Records for this exercise Start Marker

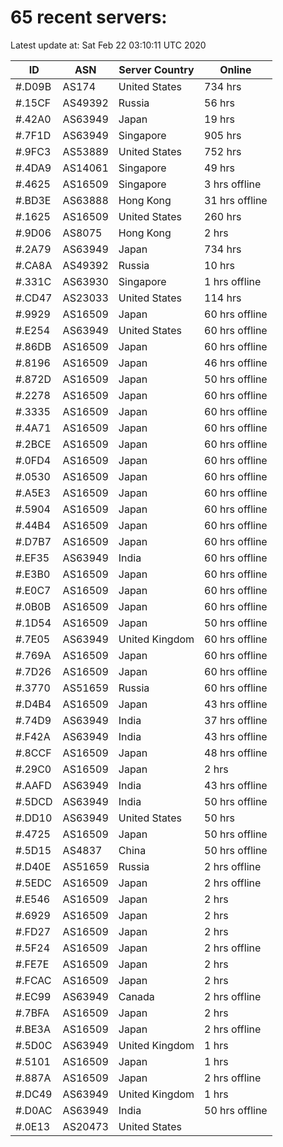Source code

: # 65 recent servers:

Latest update at: Sat Feb 22 03:10:11 UTC 2020

| ID | ASN | Server Country | Online |
| -- | --- | -------------- | ------ |
| #.D09B | AS174 | United States | 734 hrs |
| #.15CF | AS49392 | Russia | 56 hrs |
| #.42A0 | AS63949 | Japan | 19 hrs |
| #.7F1D | AS63949 | Singapore | 905 hrs |
| #.9FC3 | AS53889 | United States | 752 hrs |
| #.4DA9 | AS14061 | Singapore | 49 hrs |
| #.4625 | AS16509 | Singapore | 3 hrs offline |
| #.BD3E | AS63888 | Hong Kong | 31 hrs offline |
| #.1625 | AS16509 | United States | 260 hrs |
| #.9D06 | AS8075 | Hong Kong | 2 hrs |
| #.2A79 | AS63949 | Japan | 734 hrs |
| #.CA8A | AS49392 | Russia | 10 hrs |
| #.331C | AS63930 | Singapore | 1 hrs offline |
| #.CD47 | AS23033 | United States | 114 hrs |
| #.9929 | AS16509 | Japan | 60 hrs offline |
| #.E254 | AS63949 | United States | 60 hrs offline |
| #.86DB | AS16509 | Japan | 60 hrs offline |
| #.8196 | AS16509 | Japan | 46 hrs offline |
| #.872D | AS16509 | Japan | 50 hrs offline |
| #.2278 | AS16509 | Japan | 60 hrs offline |
| #.3335 | AS16509 | Japan | 60 hrs offline |
| #.4A71 | AS16509 | Japan | 60 hrs offline |
| #.2BCE | AS16509 | Japan | 60 hrs offline |
| #.0FD4 | AS16509 | Japan | 60 hrs offline |
| #.0530 | AS16509 | Japan | 60 hrs offline |
| #.A5E3 | AS16509 | Japan | 60 hrs offline |
| #.5904 | AS16509 | Japan | 60 hrs offline |
| #.44B4 | AS16509 | Japan | 60 hrs offline |
| #.D7B7 | AS16509 | Japan | 60 hrs offline |
| #.EF35 | AS63949 | India | 60 hrs offline |
| #.E3B0 | AS16509 | Japan | 60 hrs offline |
| #.E0C7 | AS16509 | Japan | 60 hrs offline |
| #.0B0B | AS16509 | Japan | 60 hrs offline |
| #.1D54 | AS16509 | Japan | 50 hrs offline |
| #.7E05 | AS63949 | United Kingdom | 60 hrs offline |
| #.769A | AS16509 | Japan | 60 hrs offline |
| #.7D26 | AS16509 | Japan | 60 hrs offline |
| #.3770 | AS51659 | Russia | 60 hrs offline |
| #.D4B4 | AS16509 | Japan | 43 hrs offline |
| #.74D9 | AS63949 | India | 37 hrs offline |
| #.F42A | AS63949 | India | 43 hrs offline |
| #.8CCF | AS16509 | Japan | 48 hrs offline |
| #.29C0 | AS16509 | Japan | 2 hrs |
| #.AAFD | AS63949 | India | 43 hrs offline |
| #.5DCD | AS63949 | India | 50 hrs offline |
| #.DD10 | AS63949 | United States | 50 hrs |
| #.4725 | AS16509 | Japan | 50 hrs offline |
| #.5D15 | AS4837 | China | 50 hrs offline |
| #.D40E | AS51659 | Russia | 2 hrs offline |
| #.5EDC | AS16509 | Japan | 2 hrs offline |
| #.E546 | AS16509 | Japan | 2 hrs |
| #.6929 | AS16509 | Japan | 2 hrs |
| #.FD27 | AS16509 | Japan | 2 hrs |
| #.5F24 | AS16509 | Japan | 2 hrs offline |
| #.FE7E | AS16509 | Japan | 2 hrs |
| #.FCAC | AS16509 | Japan | 2 hrs |
| #.EC99 | AS63949 | Canada | 2 hrs offline |
| #.7BFA | AS16509 | Japan | 2 hrs |
| #.BE3A | AS16509 | Japan | 2 hrs offline |
| #.5D0C | AS63949 | United Kingdom | 1 hrs |
| #.5101 | AS16509 | Japan | 1 hrs |
| #.887A | AS16509 | Japan | 2 hrs offline |
| #.DC49 | AS63949 | United Kingdom | 1 hrs |
| #.D0AC | AS63949 | India | 50 hrs offline |
| #.0E13 | AS20473 | United States | |

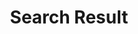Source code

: ---
title: "Search Result"
description: "Discover a treasure trove of content on Charles DPJ. Use our search feature to find insightful articles, tips, and resources tailored to your interests."
layout: "search"
draft: false
---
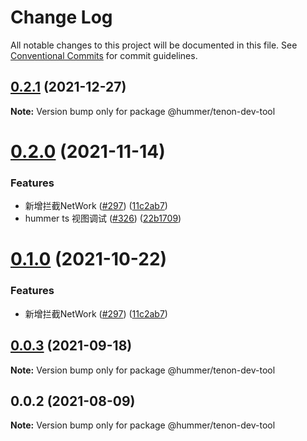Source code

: # Change Log

All notable changes to this project will be documented in this file.
See [Conventional Commits](https://conventionalcommits.org) for commit guidelines.

## [0.2.1](https://github.com.cnpmjs.org/didi/Hummer/compare/@hummer/tenon-dev-tool@0.2.0...@hummer/tenon-dev-tool@0.2.1) (2021-12-27)

**Note:** Version bump only for package @hummer/tenon-dev-tool





# [0.2.0](https://github.com.cnpmjs.org/didi/Hummer/compare/@hummer/tenon-dev-tool@0.0.3...@hummer/tenon-dev-tool@0.2.0) (2021-11-14)


### Features

* 新增拦截NetWork ([#297](https://github.com.cnpmjs.org/didi/Hummer/issues/297)) ([11c2ab7](https://github.com.cnpmjs.org/didi/Hummer/commit/11c2ab783096b9802f05f54c8c80d638b6d9a89e))
* hummer ts 视图调试 ([#326](https://github.com.cnpmjs.org/didi/Hummer/issues/326)) ([22b1709](https://github.com.cnpmjs.org/didi/Hummer/commit/22b17093eea7aa6459bf7c83c97aeefc8e9ec12f))





# [0.1.0](https://github.com.cnpmjs.org/didi/Hummer/compare/@hummer/tenon-dev-tool@0.0.3...@hummer/tenon-dev-tool@0.1.0) (2021-10-22)


### Features

* 新增拦截NetWork ([#297](https://github.com.cnpmjs.org/didi/Hummer/issues/297)) ([11c2ab7](https://github.com.cnpmjs.org/didi/Hummer/commit/11c2ab783096b9802f05f54c8c80d638b6d9a89e))





## [0.0.3](https://github.com.cnpmjs.org/didi/Hummer/compare/@hummer/tenon-dev-tool@0.0.2...@hummer/tenon-dev-tool@0.0.3) (2021-09-18)

**Note:** Version bump only for package @hummer/tenon-dev-tool





## 0.0.2 (2021-08-09)

**Note:** Version bump only for package @hummer/tenon-dev-tool

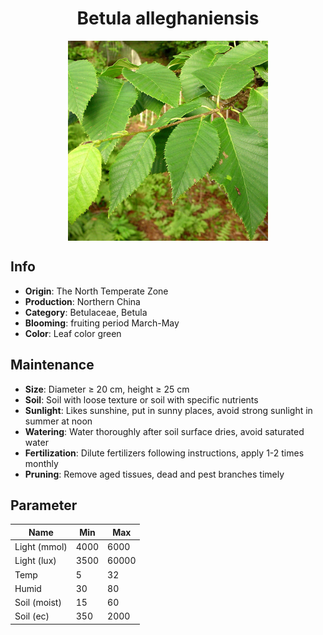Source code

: <h1 align='center'>Betula alleghaniensis</h1>
<p align="center">
    <img 
        align='center'
        width='320'
        src="../images/betula alleghaniensis.png" 
        alt='Betula alleghaniensis' />
</p>

## Info

 - **Origin**: The North Temperate Zone
 - **Production**: Northern China
 - **Category**: Betulaceae, Betula
 - **Blooming**: fruiting period March-May
 - **Color**: Leaf color green

## Maintenance

 - **Size**: Diameter ≥ 20 cm, height ≥ 25 cm
 - **Soil**: Soil with loose texture or soil with specific nutrients
 - **Sunlight**: Likes sunshine, put in sunny places, avoid strong sunlight in summer at noon
 - **Watering**: Water thoroughly after soil surface dries, avoid saturated water
 - **Fertilization**: Dilute fertilizers following instructions, apply 1-2 times monthly
 - **Pruning**: Remove aged tissues, dead and pest branches timely

## Parameter

| Name         | Min  | Max   |
|--------------|------|-------|
| Light (mmol) | 4000 | 6000  |
| Light (lux)  | 3500 | 60000 |
| Temp         | 5    | 32    |
| Humid        | 30   | 80    |
| Soil (moist) | 15   | 60    |
| Soil (ec)    | 350  | 2000  |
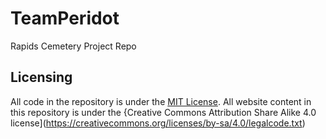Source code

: # TeamPeridot
Rapids Cemetery Project Repo

## Licensing
All code in the repository is under the [MIT License](https://opensource.org/licenses/MIT).
All website content in this repository is under the {Creative Commons Attribution Share Alike 4.0 license](https://creativecommons.org/licenses/by-sa/4.0/legalcode.txt)


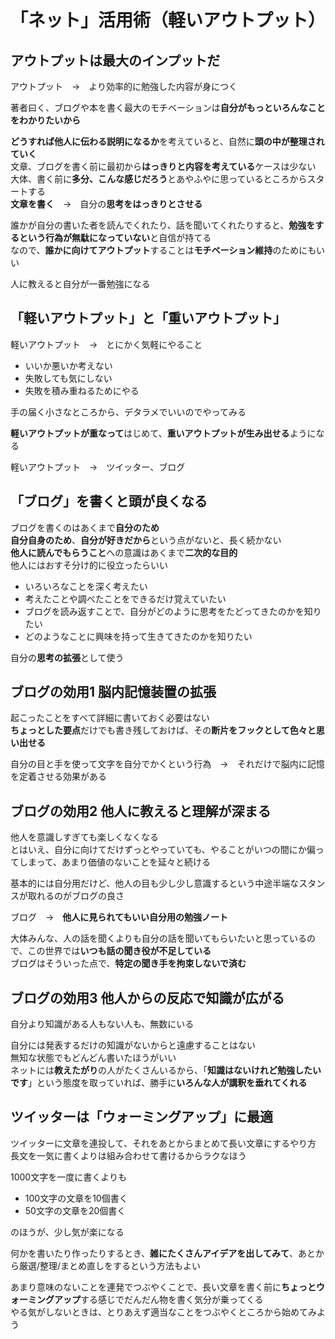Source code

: # 「ネット」活用術（軽いアウトプット）

## アウトプットは最大のインプットだ

アウトプット　→　より効率的に勉強した内容が身につく

著者曰く、ブログや本を書く最大のモチベーションは**自分がもっといろんなことをわかりたいから**

**どうすれば他人に伝わる説明になるか**を考えていると、自然に**頭の中が整理されていく**  
文章、ブログを書く前に最初から**はっきりと内容を考えている**ケースは少ない  
大体、書く前に**多分、こんな感じだろう**とあやふやに思っているところからスタートする  
**文章を書く**　→　自分の**思考をはっきりとさせる**

誰かが自分の書いた者を読んでくれたり、話を聞いてくれたりすると、**勉強をするという行為が無駄になっていない**と自信が持てる  
なので、**誰かに向けてアウトプット**することは**モチベーション維持**のためにもいい

人に教えると自分が一番勉強になる

## 「軽いアウトプット」と「重いアウトプット」

軽いアウトプット　→　とにかく気軽にやること  

- いいか悪いか考えない
- 失敗しても気にしない
- 失敗を積み重ねるためにやる

手の届く小さなところから、デタラメでいいのでやってみる

**軽いアウトプットが重なって**はじめて、**重いアウトプットが生み出せる**ようになる

軽いアウトプット　→　ツイッター、ブログ

## 「ブログ」を書くと頭が良くなる

ブログを書くのはあくまで**自分のため**  
**自分自身のため**、**自分が好きだから**という点がないと、長く続かない  
**他人に読んでもらうこと**への意識はあくまで**二次的な目的**  
他人にはおすそ分け的に役立ったらいい

- いろいろなことを深く考えたい
- 考えたことや調べたことをできるだけ覚えていたい
- ブログを読み返すことで、自分がどのように思考をたどってきたのかを知りたい
- どのようなことに興味を持って生きてきたのかを知りたい

自分の**思考の拡張**として使う

## ブログの効用1 脳内記憶装置の拡張

起こったことをすべて詳細に書いておく必要はない  
**ちょっとした要点**だけでも書き残しておけば、その**断片をフックとして色々と思い出せる**

自分の目と手を使って文字を自分でかくという行為　→　それだけで脳内に記憶を定着させる効果がある

## ブログの効用2 他人に教えると理解が深まる

他人を意識しすぎても楽しくなくなる  
とはいえ、自分に向けてだけずっとやっていても、やることがいつの間にか偏ってしまって、あまり価値のないことを延々と続ける

基本的には自分用だけど、他人の目も少し少し意識するという中途半端なスタンスが取れるのがブログの良さ

ブログ　→　**他人に見られてもいい自分用の勉強ノート**

大体みんな、人の話を聞くよりも自分の話を聞いてもらいたいと思っているので、この世界では**いつも話の聞き役が不足している**  
ブログはそういった点で、**特定の聞き手を拘束しないで済む**

## ブログの効用3 他人からの反応で知識が広がる

自分より知識がある人もない人も、無数にいる

自分には発表するだけの知識がないからと遠慮することはない  
無知な状態でもどんどん書いたほうがいい  
ネットには**教えたがり**の人がたくさんいるから、「**知識はないけれど勉強したいです**」という態度を取っていれば、勝手に**いろんな人が講釈を垂れてくれる**

## ツイッターは「ウォーミングアップ」に最適

ツイッターに文章を連投して、それをあとからまとめて長い文章にするやり方  
長文を一気に書くよりは組み合わせて書けるからラクなほう

1000文字を一度に書くよりも

- 100文字の文章を10個書く
- 50文字の文章を20個書く

のほうが、少し気が楽になる

何かを書いたり作ったりするとき、**雑にたくさんアイデアを出してみて**、あとから厳選/整理/まとめ直しをするという方法もよい

あまり意味のないことを連発でつぶやくことで、長い文章を書く前に**ちょっとウォーミングアップ**する感じでだんだん物を書く気分が乗ってくる  
やる気がしないときは、とりあえず適当なことをつぶやくところから始めてみよう
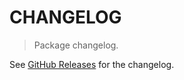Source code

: # CHANGELOG

> Package changelog.

See [GitHub Releases](https://github.com/stdlib-js/math-base-special-acosh/releases) for the changelog.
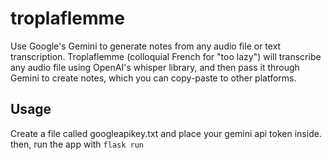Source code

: # troplaflemme

Use Google's Gemini to generate notes from any audio file or text transcription. Troplaflemme (colloquial French for "too lazy") will transcribe any audio file using OpenAI's whisper library, and then pass it through Gemini to create notes, which you can copy-paste to other platforms.

## Usage

Create a file called googleapikey.txt and place your gemini api token inside. then, run the app with `flask run`
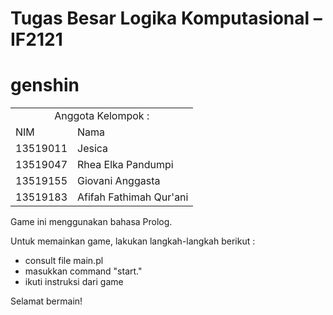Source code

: # Tugas Besar Logika Komputasional – IF2121
# genshin

<table>
    <tr>
        <td colspan=3 align="center">Anggota Kelompok :</td>
    </tr>
    <tr>
        <td>NIM</td>
        <td>Nama</td>
    </tr>
    <tr>
        <td>13519011</td>
        <td>Jesica</td>
    </tr>
    <tr>
        <td>13519047</td>
        <td>Rhea Elka Pandumpi</td>
    </tr>
    <tr>
        <td>13519155</td>
        <td>Giovani Anggasta</td>
    </tr>
    <tr>
        <td>13519183</td>
        <td>Afifah Fathimah Qur'ani</td>
    </tr>
</table>

Game ini menggunakan bahasa Prolog.

Untuk memainkan game, lakukan langkah-langkah berikut :
- consult file main.pl
- masukkan command "start."
- ikuti instruksi dari game

Selamat bermain!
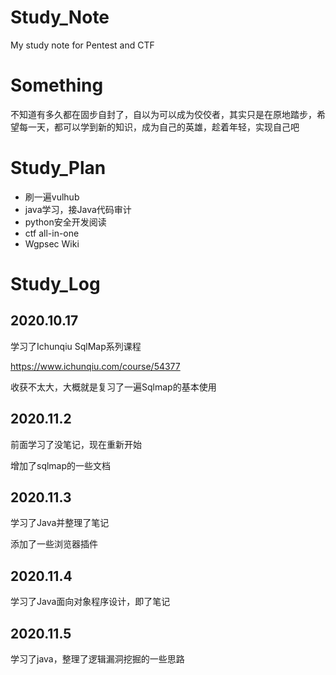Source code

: # Study_Note
My study note for Pentest and CTF 

# Something

不知道有多久都在固步自封了，自以为可以成为佼佼者，其实只是在原地踏步，希望每一天，都可以学到新的知识，成为自己的英雄，趁着年轻，实现自己吧

# Study_Plan

- 刷一遍vulhub
- java学习，接Java代码审计
- python安全开发阅读
- ctf  all-in-one
- Wgpsec Wiki

# Study_Log

## 2020.10.17

学习了Ichunqiu SqlMap系列课程

https://www.ichunqiu.com/course/54377

收获不太大，大概就是复习了一遍Sqlmap的基本使用

## 2020.11.2

前面学习了没笔记，现在重新开始

增加了sqlmap的一些文档

## 2020.11.3

学习了Java并整理了笔记

添加了一些浏览器插件

## 2020.11.4

学习了Java面向对象程序设计，即了笔记

## 2020.11.5

学习了java，整理了逻辑漏洞挖掘的一些思路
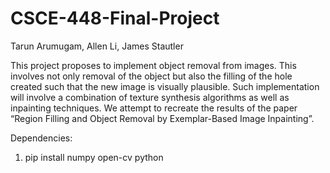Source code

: # CSCE-448-Final-Project

Tarun Arumugam, Allen Li, James Stautler

This project proposes to implement object removal from images. This involves not only removal of the object but also the filling of the hole created such that the new image is visually plausible. Such implementation will involve a combination of texture synthesis algorithms as well as inpainting techniques. We attempt to recreate the results of the paper “Region Filling and Object Removal by Exemplar-Based Image Inpainting”.

Dependencies:
1. pip install numpy open-cv python
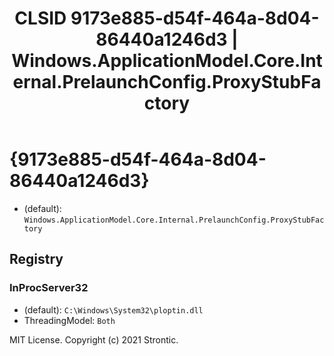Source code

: ﻿---
title: "CLSID 9173e885-d54f-464a-8d04-86440a1246d3 | Windows.ApplicationModel.Core.Internal.PrelaunchConfig.ProxyStubFactory"
excerpt: What is COM-Object CLSID 9173e885-d54f-464a-8d04-86440a1246d3?
---

# {9173e885-d54f-464a-8d04-86440a1246d3}

* (default): `Windows.ApplicationModel.Core.Internal.PrelaunchConfig.ProxyStubFactory`

## Registry


### InProcServer32

* (default): `C:\Windows\System32\ploptin.dll`
* ThreadingModel: `Both`

MIT License. Copyright (c) 2021 Strontic.



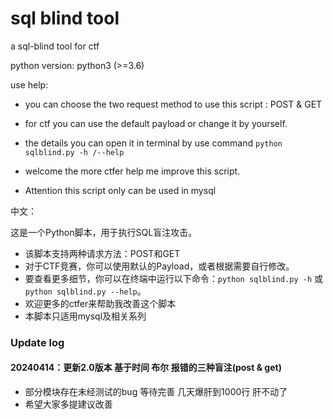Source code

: # sql blind tool

a sql-blind tool for ctf

python version:  python3 (>=3.6)



use help:

- you can choose the two request method to use this script : POST & GET 
- for ctf  you can use the default payload or change it by yourself.
- the details you can open it in terminal by use command `python sqlblind.py -h /--help`

- welcome the more ctfer help me improve this script.

- Attention this script only can be used in mysql

中文：

这是一个Python脚本，用于执行SQL盲注攻击。

- 该脚本支持两种请求方法：POST和GET
- 对于CTF竞赛，你可以使用默认的Payload，或者根据需要自行修改。
- 要查看更多细节，你可以在终端中运行以下命令：`python sqlblind.py -h` 或 `python sqlblind.py --help`。
- 欢迎更多的ctfer来帮助我改善这个脚本
- 本脚本只适用mysql及相关系列



### Update log

#### 20240414：更新2.0版本 基于时间 布尔 报错的三种盲注(post & get)

- 部分模块存在未经测试的bug 等待完善 几天爆肝到1000行 肝不动了
- 希望大家多提建议改善

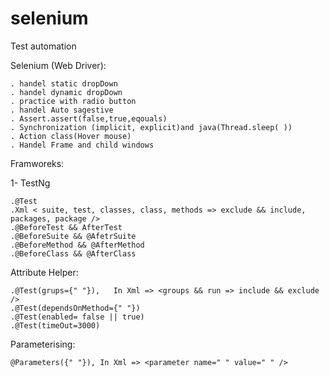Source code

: # selenium
Test automation  

 Selenium (Web Driver):

    . handel static dropDown
    . handel dynamic dropDown
    . practice with radio button
    . handel Auto sagestive
    . Assert.assert(false,true,eqouals)
    . Synchronization (implicit, explicit)and java(Thread.sleep( ))
    . Action class(Hover mouse)
    . Handel Frame and child windows
    
Framworeks:

1- TestNg
    
    .@Test
    .Xml < suite, test, classes, class, methods => exclude && include, packages, package />
    .@BeforeTest && AfterTest
    .@BeforeSuite && @AfetrSuite
    .@BeforeMethod && @AfterMethod
    .@BeforeClass && @AfterClass
Attribute Helper:

    .@Test(grups={" "}),   In Xml => <groups && run => include && exclude />
    .@Test(dependsOnMethod={" "})
    .@Test(enabled= false || true)
    .@Test(timeOut=3000)
Parameterising:

    @Parameters({" "}), In Xml => <parameter name=" " value=" " />
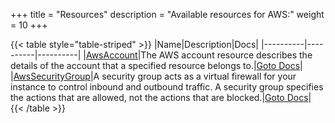 +++
title = "Resources"
description = "Available resources for AWS:"
weight = 10
+++



{{< table style="table-striped" >}}
|Name|Description|Docs|
|----------|----------|----------|
|[AwsAccount](/docs/aws/resources/awsaccount/)|The AWS account resource describes the details of the account that a specified resource belongs to.|[Goto Docs](/docs/aws/resources/awsaccount/)|
|[AwsSecurityGroup](/docs/aws/resources/awssecuritygroup/)|A security group acts as a virtual firewall for your instance to control inbound and outbound traffic. A security group specifies the actions that are allowed, not the actions that are blocked.|[Goto Docs](/docs/aws/resources/awssecuritygroup/)|
{{< /table >}}
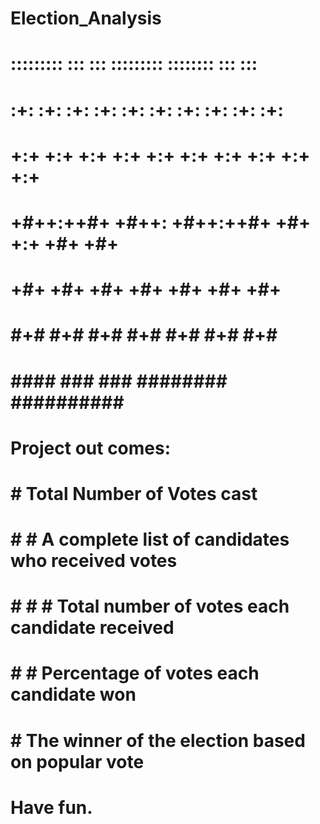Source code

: # Election_Analysis
 #        :::::::::  :::   :::          :::::::::   ::::::::  :::        :::  
#       :+:    :+: :+:   :+:          :+:    :+: :+:    :+: :+:        :+:   
#      +:+    +:+  +:+ +:+           +:+    +:+ +:+    +:+ +:+        +:+    
#     +#++:++#+    +#++:            +#++:++#+  +#+    +:+ +#+        +#+     
#    +#+           +#+             +#+        +#+    +#+ +#+        +#+      
#   #+#           #+#             #+#        #+#    #+# #+#        #+#       
# ####           ###             ###         ########  ########## ########## 



#   Project out comes:

# #  Total Number of Votes cast

# # #  A complete list of candidates who received votes

# # # #  Total number of votes each candidate received

# # #  Percentage of votes each candidate won

# #  The winner of the election based on popular vote   

#  Have fun.
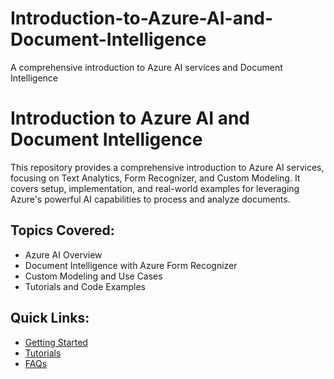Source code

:# Introduction-to-Azure-AI-and-Document-Intelligence
A comprehensive introduction to Azure AI services and Document Intelligence
# Introduction to Azure AI and Document Intelligence

This repository provides a comprehensive introduction to Azure AI services, focusing on Text Analytics, Form Recognizer, and Custom Modeling. It covers setup, implementation, and real-world examples for leveraging Azure's powerful AI capabilities to process and analyze documents.

## Topics Covered:
- Azure AI Overview
- Document Intelligence with Azure Form Recognizer
- Custom Modeling and Use Cases
- Tutorials and Code Examples

## Quick Links:
- [Getting Started](docs/Setup-Guide.md)
- [Tutorials](tutorials/)
- [FAQs](docs/FAQ.md)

Records for this exercise End Marker

◆ **Try it**: In the entries above, find each line with the word "Hong" and return it.

◆ **Exercise answer**:
| #.BD3E | AS63888 | Hong Kong | 31 hrs offline |
| #.9D06 | AS8075 | Hong Kong | 2 hrs |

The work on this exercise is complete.